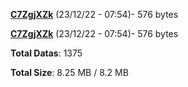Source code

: [**C7ZgjXZk**](/data/C7ZgjXZk.txt) (23/12/22 - 07:54)- 576 bytes

[**C7ZgjXZk**](/data/C7ZgjXZk.txt) (23/12/22 - 07:54)- 576 bytes

**Total Datas**: 1375

**Total Size**: 8.25 MB / 8.2 MB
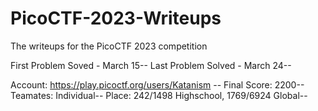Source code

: # PicoCTF-2023-Writeups
The writeups for the PicoCTF 2023 competition

First Problem Soved - March 15--
Last Problem Solved - March 24--

Account: https://play.picoctf.org/users/Katanism --
Final Score: 2200--
Teamates: Individual--
Place: 242/1498 Highschool, 1769/6924 Global--
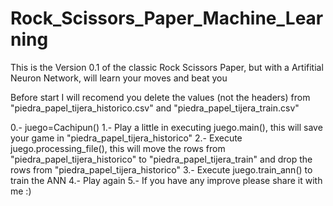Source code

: # Rock_Scissors_Paper_Machine_Learning
This is the Version 0.1 of the classic Rock Scissors Paper, but with a Artifitial Neuron Network, will learn your moves and beat you

Before start I will recomend you delete the values (not the headers) from "piedra_papel_tijera_historico.csv"  and "piedra_papel_tijera_train.csv"

0.- juego=Cachipun()
1.- Play a little in executing juego.main(), this will save your game in "piedra_papel_tijera_historico"
2.- Execute juego.processing_file(), this will move the rows from "piedra_papel_tijera_historico"  to "piedra_papel_tijera_train" and drop the rows from "piedra_papel_tijera_historico"
3.- Execute juego.train_ann() to train the ANN
4.- Play again
5.- If you have any improve please share it with me :)
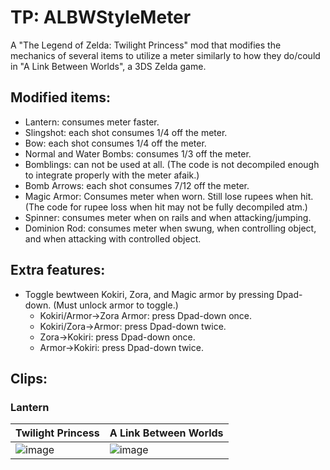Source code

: # TP: ALBWStyleMeter
A "The Legend of Zelda: Twilight Princess" mod that modifies the mechanics of several items to utilize a meter similarly to how they do/could in "A Link Between Worlds", a 3DS Zelda game.

## Modified items:

* Lantern: consumes meter faster.
* Slingshot: each shot consumes 1/4 off the meter.
* Bow: each shot consumes 1/4 off the meter.
* Normal and Water Bombs: consumes 1/3 off the meter.
* Bomblings: can not be used at all. (The code is not decompiled enough to integrate properly with the meter afaik.)
* Bomb Arrows: each shot consumes 7/12 off the meter.
* Magic Armor: Consumes meter when worn. Still lose rupees when hit. (The code for rupee loss when hit may not be fully decompiled atm.)
* Spinner: consumes meter when on rails and when attacking/jumping.
* Dominion Rod: consumes meter when swung, when controlling object, and when attacking with controlled object.

## Extra features:

* Toggle bewtween Kokiri, Zora, and Magic armor by pressing Dpad-down. (Must unlock armor to toggle.)
   * Kokiri/Armor->Zora Armor: press Dpad-down once.
   * Kokiri/Zora->Armor: press Dpad-down twice.
   * Zora->Kokiri: press Dpad-down once.
   * Armor->Kokiri: press Dpad-down twice.

## Clips:
### Lantern
| Twilight Princess                            | A Link Between Worlds                            |
| ----------------------------------- | ----------------------------------- |
| ![image](https://media.discordapp.net/attachments/720582472433270877/1139654529546195014/ezgif-3-826c408991.gif) | ![image](https://media.discordapp.net/attachments/720582472433270877/1136287693987389481/git4.png?width=1450&height=1024) |
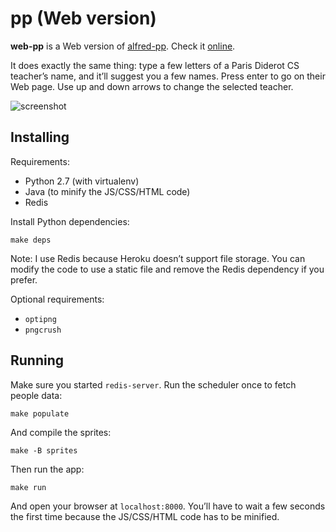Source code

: # pp (Web version)

**web-pp** is a Web version of [alfred-pp][alfred-pp]. Check it [online][w].

It does exactly the same thing: type a few letters of a Paris Diderot CS
teacher’s name, and it’ll suggest you a few names. Press enter to go on their
Web page. Use up and down arrows to change the selected teacher.

![screenshot](https://raw.github.com/bfontaine/web-pp/master/static/screenshot.png)

[alfred-pp]: https://github.com/bfontaine/alfred-pp
[w]: https://p7pp.herokuapp.com/

## Installing

Requirements:

* Python 2.7 (with virtualenv)
* Java (to minify the JS/CSS/HTML code)
* Redis

Install Python dependencies:

    make deps

Note: I use Redis because Heroku doesn’t support file storage. You can modify
the code to use a static file and remove the Redis dependency if you prefer.

Optional requirements:

* `optipng`
* `pngcrush`

## Running

Make sure you started `redis-server`. Run the scheduler once to fetch people
data:

    make populate

And compile the sprites:

    make -B sprites

Then run the app:

    make run

And open your browser at `localhost:8000`. You’ll have to wait a few seconds
the first time because the JS/CSS/HTML code has to be minified.

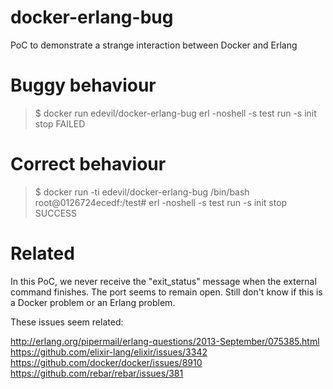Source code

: # docker-erlang-bug
PoC to demonstrate a strange interaction between Docker and Erlang

# Buggy behaviour

>$ docker run edevil/docker-erlang-bug erl -noshell -s test run -s init stop
>FAILED

# Correct behaviour

>$ docker run -ti edevil/docker-erlang-bug /bin/bash
>root@0126724ecedf:/test# erl -noshell -s test run -s init stop
>SUCCESS

# Related

In this PoC, we never receive the "exit_status" message when the external
command finishes. The port seems to remain open. Still don't know if this is
a Docker problem or an Erlang problem.

These issues seem related:

http://erlang.org/pipermail/erlang-questions/2013-September/075385.html
https://github.com/elixir-lang/elixir/issues/3342
https://github.com/docker/docker/issues/8910
https://github.com/rebar/rebar/issues/381
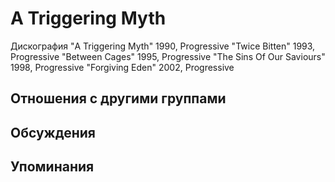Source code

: # A Triggering Myth

Дискография
"A Triggering Myth" 1990, Progressive
"Twice Bitten" 1993, Progressive
"Between Cages" 1995, Progressive
"The Sins Of Our Saviours" 1998, Progressive
"Forgiving Eden" 2002, Progressive

## Отношения с другими группами


## Обсуждения


## Упоминания

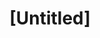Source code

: ---
pid: mp19
title: "[Untitled]"
location_transcription: 
coordinates: 
zipcode: 
gen_neighborhood: 
neighborhood: 
outside_phl: 
age: 
age_range: 
instagram: 
image_file_name: mp_19.jpg
proposal_transcription: 
topic: Pop Culture
topic_summary: '0'
type: Other No Form
keywords_other: 
credit: 
image_labels: Ninja Turtles
twitter: 
facebook: 
permalink: "/monuments/mp19/"
layout: item-page
---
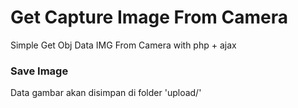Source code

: # Get Capture Image From Camera
Simple Get Obj Data IMG From Camera with php + ajax

### Save Image
Data gambar akan disimpan di folder 'upload/'
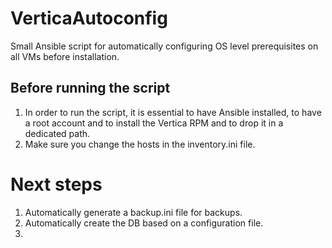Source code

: # VerticaAutoconfig
Small Ansible script for automatically configuring OS level prerequisites on all VMs before installation.

## Before running the script
1. In order to run the script, it is essential to have Ansible installed, to have a root account and to install the Vertica RPM and to drop it in a dedicated path.
2. Make sure you change the hosts in the inventory.ini file.

# Next steps
1. Automatically generate a backup.ini file for backups.
2. Automatically create the DB based on a configuration file.
3. 
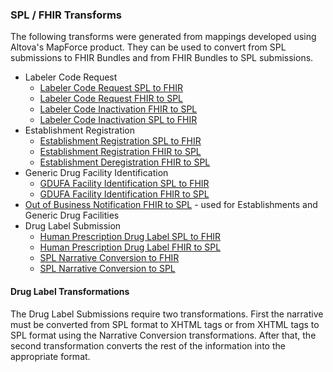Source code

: ### SPL / FHIR Transforms
The following transforms were generated from mappings developed using Altova's MapForce product.  They can be used to convert from SPL submissions to FHIR Bundles and from FHIR Bundles to SPL submissions.

* Labeler Code Request
  * [Labeler Code Request SPL to FHIR](MappingMapToLabelerCodeRequestFHIR.xslt)
  * [Labeler Code Request FHIR to SPL](MappingMapToLabelerCodeRequestSPL.xslt)
  * [Labeler Code Inactivation FHIR to SPL](MappingMapToLabelerCodeInactivationSPL.xslt)
  * [Labeler Code Inactivation SPL to FHIR](MappingMapToLabelerCodeInactivationToFHIR.xslt)
* Establishment Registration
  * [Establishment Registration SPL to FHIR](MappingMapToEstablishmentRegistrationFHIR.xslt)
  * [Establishment Registration FHIR to SPL](MappingMapToEstablishmentRegistrationSPL.xslt)
  * [Establishment Deregistration FHIR to SPL](MappingMapToEstablishmentDeregistrationSPL.xslt)
* Generic Drug Facility Identification
  * [GDUFA Facility Identification SPL to FHIR](MappingMapToGDUFAFacilityIdentificationFHIR.xslt)
  * [GDUFA Facility Identification FHIR to SPL](MappingMapToGDUFAFacilityIdentificationSPL.xslt)
* [Out of Business Notification FHIR to SPL](MappingMapToOutOfBusinessNotificationSPL.xslt) - used for Establishments and Generic Drug Facilities
* Drug Label Submission
  * [Human Prescription Drug Label SPL to FHIR](MappingMapToHumanPrescriptionDrugLabelFHIR.xslt)
  * [Human Prescription Drug Label FHIR to SPL](MappingMapToHumanPrescriptionDrugLabelSPL.xslt)
  * [SPL Narrative Conversion to FHIR](NarrativeConversionToFHIR.xslt)
  * [SPL Narrative Conversion to SPL](NarrativeConversionToSPL.xslt)


#### Drug Label Transformations
The Drug Label Submissions require two transformations.  First the narrative must be converted from SPL format to XHTML tags or from XHTML tags to SPL format using the Narrative Conversion transformations.  After that, the second transformation converts the rest of the information into the appropriate format.
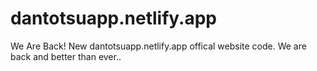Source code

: # dantotsuapp.netlify.app
We Are Back! New dantotsuapp.netlify.app offical website code. We are back and better than ever..
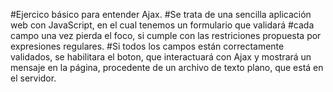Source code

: #Ejercico básico para entender Ajax.
#Se trata de una sencilla aplicación web con JavaScript, en el cual tenemos un formulario que validará 
#cada campo una vez pierda el foco, si cumple con las restriciones propuesta por expresiones regulares.
#Si todos los campos están correctamente validados, se habilitara el boton, que interactuará con Ajax y mostrará un mensaje en 
la página, procedente de un archivo de texto plano, que está en el servidor.
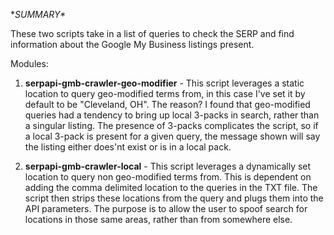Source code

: **SUMMARY\**

These two scripts take in a list of queries to check the SERP and find information about the Google My Business listings
present.

Modules:
1. **serpapi-gmb-crawler-geo-modifier** - This script leverages a static location to query geo-modified terms
from, in this case I've set it by default to be "Cleveland, OH". The reason? I found that geo-modified queries had
a tendency to bring up local 3-packs in search, rather than a singular listing. The presence of 3-packs complicates
the script, so if a local 3-pack is present for a given query, the message shown will say the listing either
does'nt exist or is in a local pack.

2. **serpapi-gmb-crawler-local** - This script leverages a dynamically set location to query non geo-modified
 terms from. This is dependent on adding the comma delimited location to the queries in the TXT file. The script then
 strips these locations from the query and plugs them into the API parameters. The purpose is to allow the user to spoof
 search for locations in those same areas, rather than from somewhere else.
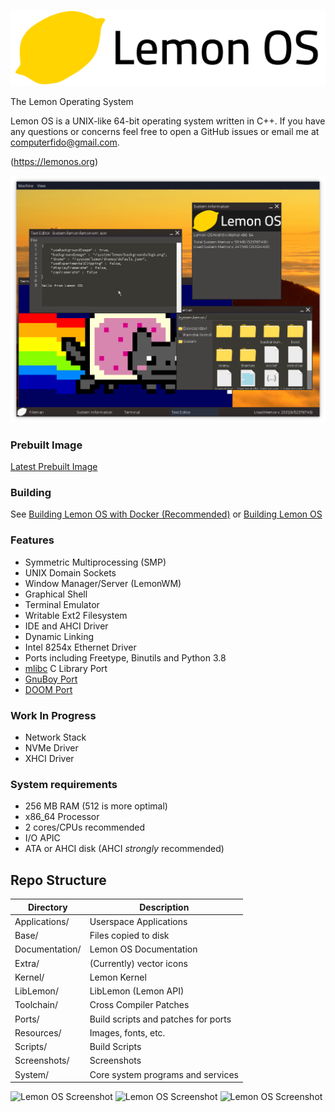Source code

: ![banner](Extra/lemonlt.png)

The Lemon Operating System

Lemon OS is a UNIX-like 64-bit operating system written in C++.
If you have any questions or concerns feel free to open a GitHub issues or email me at computerfido@gmail.com.

(https://lemonos.org)

![Lemon OS Screenshot](Screenshots/image4.png)

### Prebuilt Image
[Latest Prebuilt Image](https://github.com/fido2020/Lemon-OS/releases/tag/0.2.2)

### Building
See [Building Lemon OS with Docker (Recommended)](https://github.com/fido2020/Lemon-OS/wiki/Building-Lemon-OS-with-Docker)
or [Building Lemon OS](https://github.com/fido2020/Lemon-OS/wiki/Building-Lemon-OS)

### Features
- Symmetric Multiprocessing (SMP)
- UNIX Domain Sockets
- Window Manager/Server (LemonWM)
- Graphical Shell
- Terminal Emulator
- Writable Ext2 Filesystem
- IDE and AHCI Driver
- Dynamic Linking
- Intel 8254x Ethernet Driver
- Ports including Freetype, Binutils and Python 3.8
- [mlibc](https://github.com/managarm/mlibc) C Library Port
- [GnuBoy Port](https://github.com/fido2020/lemon-gnuboy)
- [DOOM Port](https://github.com/fido2020/LemonDOOM)

### Work In Progress
- Network Stack
- NVMe Driver
- XHCI Driver

### System requirements
- 256 MB RAM (512 is more optimal)
- x86_64 Processor
- 2 cores/CPUs recommended
- I/O APIC
- ATA or AHCI disk (AHCI *strongly* recommended)

## Repo Structure

| Directory     | Description                        |
| ------------- | ---------------------------------- |
| Applications/ | Userspace Applications             |
| Base/         | Files copied to disk               |
| Documentation/| Lemon OS Documentation             |
| Extra/        | (Currently) vector icons           |
| Kernel/       | Lemon Kernel                       |
| LibLemon/     | LibLemon (Lemon API)               |
| Toolchain/    | Cross Compiler Patches             |
| Ports/        | Build scripts and patches for ports|
| Resources/    | Images, fonts, etc.                |
| Scripts/      | Build Scripts                      |
| Screenshots/  | Screenshots                        |
| System/       | Core system programs and services  |

![Lemon OS Screenshot](Screenshots/image3.png)
![Lemon OS Screenshot](Screenshots/image.png)
![Lemon OS Screenshot](Screenshots/image2.png)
++++
Task directions
Count up the lines in the entries that hold "information", and respond with that count and no other text.

Result below
2